-- PROBLEM DESCRIPTION --
Compute how many lines in the records below contain the string "section" and give that number without other output.

-- DATA TO USE --
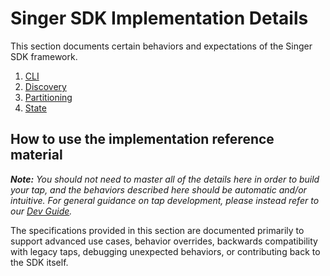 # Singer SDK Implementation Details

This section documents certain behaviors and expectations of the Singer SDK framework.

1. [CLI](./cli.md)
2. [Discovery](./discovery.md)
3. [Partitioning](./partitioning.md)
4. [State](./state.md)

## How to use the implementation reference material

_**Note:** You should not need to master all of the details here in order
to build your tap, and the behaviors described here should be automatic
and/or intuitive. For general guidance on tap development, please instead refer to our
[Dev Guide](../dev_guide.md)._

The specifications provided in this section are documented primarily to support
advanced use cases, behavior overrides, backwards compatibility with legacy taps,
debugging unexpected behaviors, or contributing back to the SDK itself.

--

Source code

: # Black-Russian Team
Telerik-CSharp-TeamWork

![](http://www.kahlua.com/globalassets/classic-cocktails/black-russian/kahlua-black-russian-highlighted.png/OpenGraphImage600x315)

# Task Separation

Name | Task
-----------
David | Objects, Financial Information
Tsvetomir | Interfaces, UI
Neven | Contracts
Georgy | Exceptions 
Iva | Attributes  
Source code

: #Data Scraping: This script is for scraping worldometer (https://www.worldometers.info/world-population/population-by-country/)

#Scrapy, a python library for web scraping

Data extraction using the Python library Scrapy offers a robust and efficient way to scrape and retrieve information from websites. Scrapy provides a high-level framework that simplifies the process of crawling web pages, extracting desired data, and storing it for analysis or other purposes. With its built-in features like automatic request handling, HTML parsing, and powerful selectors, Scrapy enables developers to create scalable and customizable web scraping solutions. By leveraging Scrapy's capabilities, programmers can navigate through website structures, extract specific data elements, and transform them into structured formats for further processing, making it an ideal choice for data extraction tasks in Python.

-- WRITTEN RESPONSE --
2